私がまだマダムバタフライでホステスとして勤めているときも、たまに顔を出してくれた。


教授と言う肩書きの割にはお固くなくてきさくな人だから私は彼が結構好きだった。


だが、このフランクな性格がお堅い教授会の中では少し敬遠されている。


有名だからと言う理由だけでみなちやほやしているだけなのだ。


その産婦人科の教授に話を振られて蒼介は「恐縮です」とぎこちなく頭を下げた。


「最高の賛辞だと受け取らせていただきます。先生、おかわりはいかがです?」


私は教授の手の中のグラスが空になっていることに気付いて近くのウェイターから新たなシャンパングラスを手に取った。


「やぁありがとう。さすが気が利くな」


「美人にグラスを取ってもうと気分が上がるが、私の妻もなかなかチャーミングでね」


彼は夫人の一人、さっきから黙って夫人たちの会話に相槌を打っていた女性を手で指し示した。
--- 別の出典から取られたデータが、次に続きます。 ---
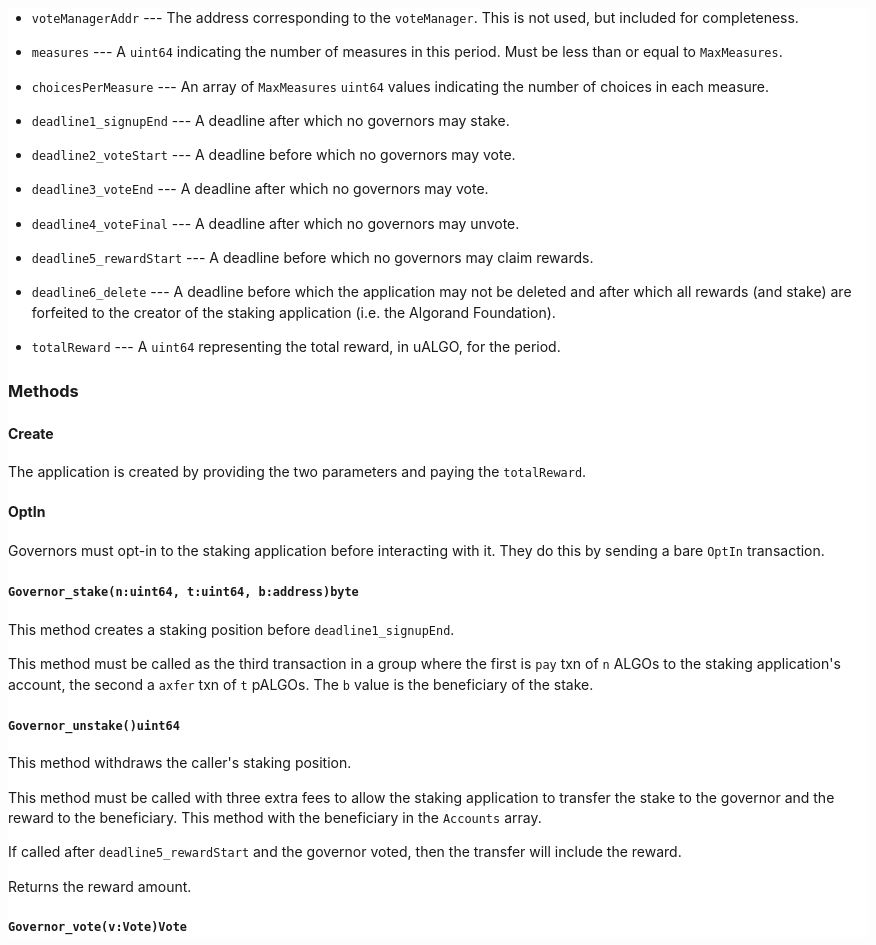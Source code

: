   - `voteManagerAddr` --- The address corresponding to the `voteManager`.
  This is not used, but included for completeness.

  - `measures` --- A `uint64` indicating the number of measures in this period.
  Must be less than or equal to `MaxMeasures`.

  - `choicesPerMeasure` --- An array of `MaxMeasures` `uint64` values indicating the number of choices in each measure.

  - `deadline1_signupEnd` --- A deadline after which no governors may stake.

  - `deadline2_voteStart` --- A deadline before which no governors may vote.

  - `deadline3_voteEnd` --- A deadline after which no governors may vote.

  - `deadline4_voteFinal` --- A deadline after which no governors may unvote.

  - `deadline5_rewardStart` --- A deadline before which no governors may claim rewards.

  - `deadline6_delete` --- A deadline before which the application may not be deleted and after which all rewards (and stake) are forfeited to the creator of the staking application (i.e. the Algorand Foundation).

  - `totalReward` --- A `uint64` representing the total reward, in uALGO, for the period.

### Methods

#### Create

The application is created by providing the two parameters and paying the `totalReward`.

#### OptIn

Governors must opt-in to the staking application before interacting with it.
They do this by sending a bare `OptIn` transaction.

#### `Governor_stake(n:uint64, t:uint64, b:address)byte`

This method creates a staking position before `deadline1_signupEnd`.

This method must be called as the third transaction in a group where the first is `pay` txn of `n` ALGOs to the staking application's account, the second a `axfer` txn of `t` pALGOs.
The `b` value is the beneficiary of the stake.

#### `Governor_unstake()uint64`

This method withdraws the caller's staking position.

This method must be called with three extra fees to allow the staking application to transfer the stake to the governor and the reward to the beneficiary.
This method with the beneficiary in the `Accounts` array.

If called after `deadline5_rewardStart` and the governor voted, then the transfer will include the reward.

Returns the reward amount.

#### `Governor_vote(v:Vote)Vote`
チャーミング、と言う言葉が似合う年齢ではなかったし、どちからかと言うと地味で目立たない雰囲気だったが


女性をさりげなく立たせてくれる言葉は嫌味を感じられない。


夫人は曖昧に笑って


「いやだわ、あなたったら」と恥ずかしそうに口元を隠した。


こう言うのを、おしどり夫婦と言うのだろうか。